- Exercise directions: Please copy every line from the following entries in which the word "False" appears.

- Input records:
──────────────────────────────

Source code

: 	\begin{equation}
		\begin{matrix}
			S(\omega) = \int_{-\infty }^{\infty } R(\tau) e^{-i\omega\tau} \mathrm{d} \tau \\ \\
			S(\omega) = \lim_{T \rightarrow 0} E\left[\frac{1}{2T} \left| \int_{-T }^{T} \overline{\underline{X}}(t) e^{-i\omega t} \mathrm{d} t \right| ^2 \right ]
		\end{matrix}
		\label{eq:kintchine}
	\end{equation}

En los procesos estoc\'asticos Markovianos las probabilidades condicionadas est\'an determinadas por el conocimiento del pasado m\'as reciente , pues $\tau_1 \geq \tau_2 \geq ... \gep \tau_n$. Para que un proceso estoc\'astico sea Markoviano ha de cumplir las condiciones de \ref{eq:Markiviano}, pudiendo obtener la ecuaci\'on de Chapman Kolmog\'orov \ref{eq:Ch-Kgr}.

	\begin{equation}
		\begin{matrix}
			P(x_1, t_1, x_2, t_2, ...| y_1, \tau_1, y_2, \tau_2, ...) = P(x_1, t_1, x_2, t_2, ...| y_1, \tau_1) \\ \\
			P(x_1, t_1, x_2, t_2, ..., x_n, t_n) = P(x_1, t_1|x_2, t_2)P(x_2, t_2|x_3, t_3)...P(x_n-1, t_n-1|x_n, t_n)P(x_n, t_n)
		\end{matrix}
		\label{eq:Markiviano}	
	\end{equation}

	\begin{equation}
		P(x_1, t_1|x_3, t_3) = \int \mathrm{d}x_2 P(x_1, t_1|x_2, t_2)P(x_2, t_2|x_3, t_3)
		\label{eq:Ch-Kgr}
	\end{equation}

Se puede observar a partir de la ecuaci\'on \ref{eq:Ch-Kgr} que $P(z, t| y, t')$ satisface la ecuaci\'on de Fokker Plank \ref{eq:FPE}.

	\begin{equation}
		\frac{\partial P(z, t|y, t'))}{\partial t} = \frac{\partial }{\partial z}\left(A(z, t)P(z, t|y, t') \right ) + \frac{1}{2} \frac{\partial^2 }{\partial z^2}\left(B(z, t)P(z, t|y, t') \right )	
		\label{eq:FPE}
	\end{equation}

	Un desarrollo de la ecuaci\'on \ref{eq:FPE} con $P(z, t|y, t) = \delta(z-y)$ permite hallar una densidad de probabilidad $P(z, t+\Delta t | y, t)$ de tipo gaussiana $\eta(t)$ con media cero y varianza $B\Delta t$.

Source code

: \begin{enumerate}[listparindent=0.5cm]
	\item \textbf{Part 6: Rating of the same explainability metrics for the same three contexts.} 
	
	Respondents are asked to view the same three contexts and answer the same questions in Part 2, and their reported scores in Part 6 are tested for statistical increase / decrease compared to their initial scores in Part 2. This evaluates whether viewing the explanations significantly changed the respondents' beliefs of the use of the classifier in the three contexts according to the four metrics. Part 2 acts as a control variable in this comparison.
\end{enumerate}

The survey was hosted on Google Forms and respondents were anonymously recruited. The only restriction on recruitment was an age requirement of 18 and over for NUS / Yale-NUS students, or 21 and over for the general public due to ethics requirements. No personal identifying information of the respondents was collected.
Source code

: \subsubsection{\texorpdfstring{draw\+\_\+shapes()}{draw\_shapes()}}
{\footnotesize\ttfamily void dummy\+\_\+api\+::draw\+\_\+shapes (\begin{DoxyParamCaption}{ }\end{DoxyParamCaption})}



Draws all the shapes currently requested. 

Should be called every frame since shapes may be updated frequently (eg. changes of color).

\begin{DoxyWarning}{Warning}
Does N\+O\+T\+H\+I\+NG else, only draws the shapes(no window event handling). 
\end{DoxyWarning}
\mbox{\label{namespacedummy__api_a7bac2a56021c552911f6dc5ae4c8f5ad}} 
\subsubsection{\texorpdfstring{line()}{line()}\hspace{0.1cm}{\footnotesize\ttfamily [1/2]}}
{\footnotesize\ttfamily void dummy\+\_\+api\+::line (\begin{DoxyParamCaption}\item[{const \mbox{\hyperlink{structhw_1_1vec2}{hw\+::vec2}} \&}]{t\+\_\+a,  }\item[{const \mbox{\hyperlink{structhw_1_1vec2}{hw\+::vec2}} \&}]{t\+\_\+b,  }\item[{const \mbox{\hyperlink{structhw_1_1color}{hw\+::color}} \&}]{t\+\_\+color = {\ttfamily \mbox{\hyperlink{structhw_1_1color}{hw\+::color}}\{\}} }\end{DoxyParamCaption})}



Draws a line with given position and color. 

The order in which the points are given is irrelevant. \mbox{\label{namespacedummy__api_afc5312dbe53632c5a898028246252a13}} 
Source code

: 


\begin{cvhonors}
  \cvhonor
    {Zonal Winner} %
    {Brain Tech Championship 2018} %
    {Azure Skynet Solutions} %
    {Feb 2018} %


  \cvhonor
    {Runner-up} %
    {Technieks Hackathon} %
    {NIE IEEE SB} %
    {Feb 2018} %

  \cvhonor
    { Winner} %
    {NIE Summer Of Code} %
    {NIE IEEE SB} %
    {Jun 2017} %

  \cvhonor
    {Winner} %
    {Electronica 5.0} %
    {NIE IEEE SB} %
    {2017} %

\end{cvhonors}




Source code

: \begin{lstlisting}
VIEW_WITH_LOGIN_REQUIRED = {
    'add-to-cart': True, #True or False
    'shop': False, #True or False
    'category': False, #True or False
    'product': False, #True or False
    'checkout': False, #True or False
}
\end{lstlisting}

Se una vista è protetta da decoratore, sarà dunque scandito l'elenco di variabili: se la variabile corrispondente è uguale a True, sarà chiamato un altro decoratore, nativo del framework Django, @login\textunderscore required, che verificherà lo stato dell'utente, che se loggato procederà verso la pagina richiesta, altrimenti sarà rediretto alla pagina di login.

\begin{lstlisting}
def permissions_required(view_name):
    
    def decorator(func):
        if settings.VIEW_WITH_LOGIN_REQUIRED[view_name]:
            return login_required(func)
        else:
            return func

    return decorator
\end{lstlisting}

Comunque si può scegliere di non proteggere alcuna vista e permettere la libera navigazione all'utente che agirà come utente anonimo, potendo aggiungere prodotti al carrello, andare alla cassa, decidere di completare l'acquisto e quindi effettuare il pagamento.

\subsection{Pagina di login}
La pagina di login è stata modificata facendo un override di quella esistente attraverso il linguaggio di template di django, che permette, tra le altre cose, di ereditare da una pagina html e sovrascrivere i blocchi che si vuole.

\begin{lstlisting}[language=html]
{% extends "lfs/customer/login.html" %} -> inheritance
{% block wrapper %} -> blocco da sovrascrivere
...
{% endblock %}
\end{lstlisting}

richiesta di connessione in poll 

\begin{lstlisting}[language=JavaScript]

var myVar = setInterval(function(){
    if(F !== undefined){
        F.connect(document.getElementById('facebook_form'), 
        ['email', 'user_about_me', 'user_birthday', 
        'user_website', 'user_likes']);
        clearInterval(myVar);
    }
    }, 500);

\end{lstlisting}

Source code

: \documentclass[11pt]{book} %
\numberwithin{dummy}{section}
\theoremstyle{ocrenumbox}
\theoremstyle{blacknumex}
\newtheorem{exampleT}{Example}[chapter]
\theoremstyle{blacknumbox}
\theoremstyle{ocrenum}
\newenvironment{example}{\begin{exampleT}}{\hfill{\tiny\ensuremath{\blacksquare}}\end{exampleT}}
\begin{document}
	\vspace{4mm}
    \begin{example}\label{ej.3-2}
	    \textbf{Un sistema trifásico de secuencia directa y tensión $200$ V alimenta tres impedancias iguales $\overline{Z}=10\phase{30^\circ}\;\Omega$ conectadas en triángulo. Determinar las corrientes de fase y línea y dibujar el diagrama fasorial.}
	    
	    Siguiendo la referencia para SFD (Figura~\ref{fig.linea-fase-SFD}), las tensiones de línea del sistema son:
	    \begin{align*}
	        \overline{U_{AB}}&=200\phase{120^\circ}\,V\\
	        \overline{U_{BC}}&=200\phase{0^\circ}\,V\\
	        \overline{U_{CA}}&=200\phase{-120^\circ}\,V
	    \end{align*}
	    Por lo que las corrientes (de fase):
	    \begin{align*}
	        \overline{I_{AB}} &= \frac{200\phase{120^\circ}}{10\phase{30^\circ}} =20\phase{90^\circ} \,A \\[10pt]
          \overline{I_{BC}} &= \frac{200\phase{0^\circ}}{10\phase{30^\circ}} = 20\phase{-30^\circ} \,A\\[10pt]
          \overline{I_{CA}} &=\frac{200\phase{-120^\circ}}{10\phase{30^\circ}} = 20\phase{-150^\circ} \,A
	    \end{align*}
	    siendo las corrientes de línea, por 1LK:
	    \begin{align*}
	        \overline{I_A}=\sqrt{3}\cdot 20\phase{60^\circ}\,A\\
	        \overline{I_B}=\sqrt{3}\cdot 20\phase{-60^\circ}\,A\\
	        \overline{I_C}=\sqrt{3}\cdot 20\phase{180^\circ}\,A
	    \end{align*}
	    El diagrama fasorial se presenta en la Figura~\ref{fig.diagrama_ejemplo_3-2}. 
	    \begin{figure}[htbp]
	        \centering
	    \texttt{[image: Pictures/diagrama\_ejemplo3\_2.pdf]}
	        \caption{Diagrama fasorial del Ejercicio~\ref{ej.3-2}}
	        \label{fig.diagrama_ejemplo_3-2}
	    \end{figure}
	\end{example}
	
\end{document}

──────────────────────────────

- Output below:
    'add-to-cart': True, #True or False
    'shop': False, #True or False
    'category': False, #True or False
    'product': False, #True or False
    'checkout': False, #True or False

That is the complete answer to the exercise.